[WHAT THE EXERCISE ASKS] Only the lines of the data holding the string "永続インフラストラクチャとして" need to be returned.

[Opening RECORDS SUPPLIED section]

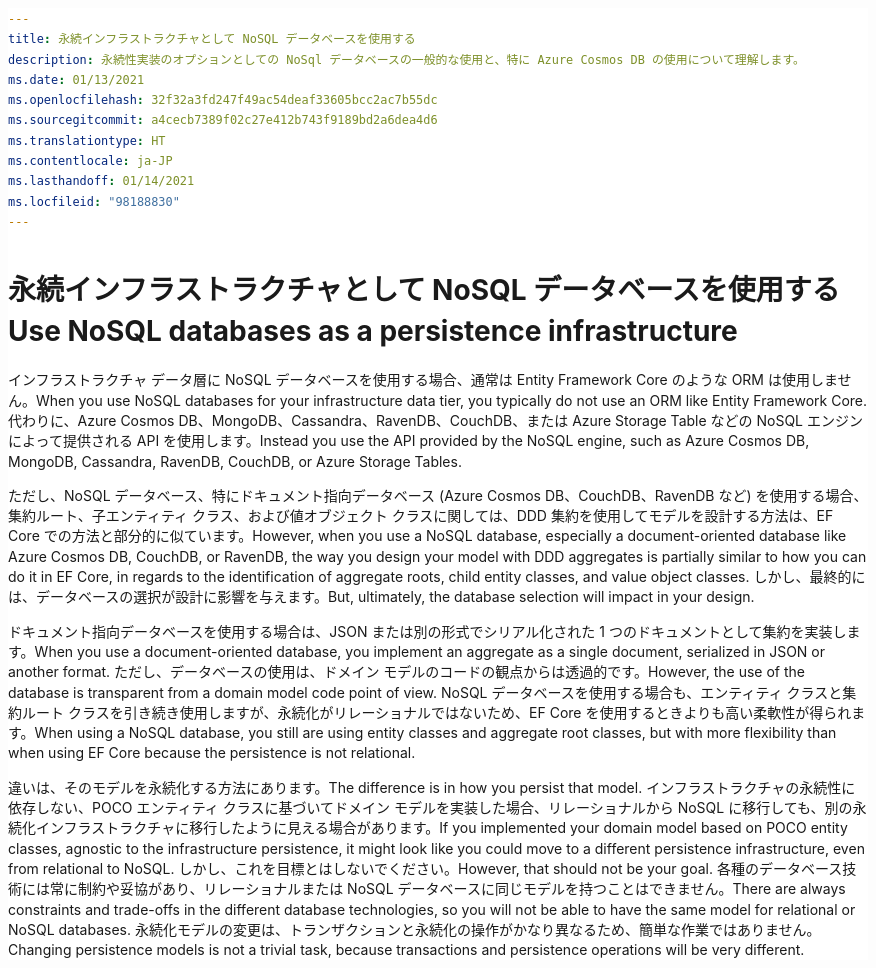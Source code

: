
 ```yaml
---
title: 永続インフラストラクチャとして NoSQL データベースを使用する
description: 永続性実装のオプションとしての NoSql データベースの一般的な使用と、特に Azure Cosmos DB の使用について理解します。
ms.date: 01/13/2021
ms.openlocfilehash: 32f32a3fd247f49ac54deaf33605bcc2ac7b55dc
ms.sourcegitcommit: a4cecb7389f02c27e412b743f9189bd2a6dea4d6
ms.translationtype: HT
ms.contentlocale: ja-JP
ms.lasthandoff: 01/14/2021
ms.locfileid: "98188830"
---
```

# <a name="use-nosql-databases-as-a-persistence-infrastructure"></a><span data-ttu-id="7504b-103">永続インフラストラクチャとして NoSQL データベースを使用する</span><span class="sxs-lookup"><span data-stu-id="7504b-103">Use NoSQL databases as a persistence infrastructure</span></span>

<span data-ttu-id="7504b-104">インフラストラクチャ データ層に NoSQL データベースを使用する場合、通常は Entity Framework Core のような ORM は使用しません。</span><span class="sxs-lookup"><span data-stu-id="7504b-104">When you use NoSQL databases for your infrastructure data tier, you typically do not use an ORM like Entity Framework Core.</span></span> <span data-ttu-id="7504b-105">代わりに、Azure Cosmos DB、MongoDB、Cassandra、RavenDB、CouchDB、または Azure Storage Table などの NoSQL エンジンによって提供される API を使用します。</span><span class="sxs-lookup"><span data-stu-id="7504b-105">Instead you use the API provided by the NoSQL engine, such as Azure Cosmos DB, MongoDB, Cassandra, RavenDB, CouchDB, or Azure Storage Tables.</span></span>

<span data-ttu-id="7504b-106">ただし、NoSQL データベース、特にドキュメント指向データベース (Azure Cosmos DB、CouchDB、RavenDB など) を使用する場合、集約ルート、子エンティティ クラス、および値オブジェクト クラスに関しては、DDD 集約を使用してモデルを設計する方法は、EF Core での方法と部分的に似ています。</span><span class="sxs-lookup"><span data-stu-id="7504b-106">However, when you use a NoSQL database, especially a document-oriented database like Azure Cosmos DB, CouchDB, or RavenDB, the way you design your model with DDD aggregates is partially similar to how you can do it in EF Core, in regards to the identification of aggregate roots, child entity classes, and value object classes.</span></span> <span data-ttu-id="7504b-107">しかし、最終的には、データベースの選択が設計に影響を与えます。</span><span class="sxs-lookup"><span data-stu-id="7504b-107">But, ultimately, the database selection will impact in your design.</span></span>

<span data-ttu-id="7504b-108">ドキュメント指向データベースを使用する場合は、JSON または別の形式でシリアル化された 1 つのドキュメントとして集約を実装します。</span><span class="sxs-lookup"><span data-stu-id="7504b-108">When you use a document-oriented database, you implement an aggregate as a single document, serialized in JSON or another format.</span></span> <span data-ttu-id="7504b-109">ただし、データベースの使用は、ドメイン モデルのコードの観点からは透過的です。</span><span class="sxs-lookup"><span data-stu-id="7504b-109">However, the use of the database is transparent from a domain model code point of view.</span></span> <span data-ttu-id="7504b-110">NoSQL データベースを使用する場合も、エンティティ クラスと集約ルート クラスを引き続き使用しますが、永続化がリレーショナルではないため、EF Core を使用するときよりも高い柔軟性が得られます。</span><span class="sxs-lookup"><span data-stu-id="7504b-110">When using a NoSQL database, you still are using entity classes and aggregate root classes, but with more flexibility than when using EF Core because the persistence is not relational.</span></span>

<span data-ttu-id="7504b-111">違いは、そのモデルを永続化する方法にあります。</span><span class="sxs-lookup"><span data-stu-id="7504b-111">The difference is in how you persist that model.</span></span> <span data-ttu-id="7504b-112">インフラストラクチャの永続性に依存しない、POCO エンティティ クラスに基づいてドメイン モデルを実装した場合、リレーショナルから NoSQL に移行しても、別の永続化インフラストラクチャに移行したように見える場合があります。</span><span class="sxs-lookup"><span data-stu-id="7504b-112">If you implemented your domain model based on POCO entity classes, agnostic to the infrastructure persistence, it might look like you could move to a different persistence infrastructure, even from relational to NoSQL.</span></span> <span data-ttu-id="7504b-113">しかし、これを目標とはしないでください。</span><span class="sxs-lookup"><span data-stu-id="7504b-113">However, that should not be your goal.</span></span> <span data-ttu-id="7504b-114">各種のデータベース技術には常に制約や妥協があり、リレーショナルまたは NoSQL データベースに同じモデルを持つことはできません。</span><span class="sxs-lookup"><span data-stu-id="7504b-114">There are always constraints and trade-offs in the different database technologies, so you will not be able to have the same model for relational or NoSQL databases.</span></span> <span data-ttu-id="7504b-115">永続化モデルの変更は、トランザクションと永続化の操作がかなり異なるため、簡単な作業ではありません。</span><span class="sxs-lookup"><span data-stu-id="7504b-115">Changing persistence models is not a trivial task, because transactions and persistence operations will be very different.</span></span>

[Closing RECORDS SUPPLIED section]

[RESPONSE TO THE EXERCISE]
title: 永続インフラストラクチャとして NoSQL データベースを使用する
# <a name="use-nosql-databases-as-a-persistence-infrastructure"></a><span data-ttu-id="7504b-103">永続インフラストラクチャとして NoSQL データベースを使用する</span><span class="sxs-lookup"><span data-stu-id="7504b-103">Use NoSQL databases as a persistence infrastructure</span></span>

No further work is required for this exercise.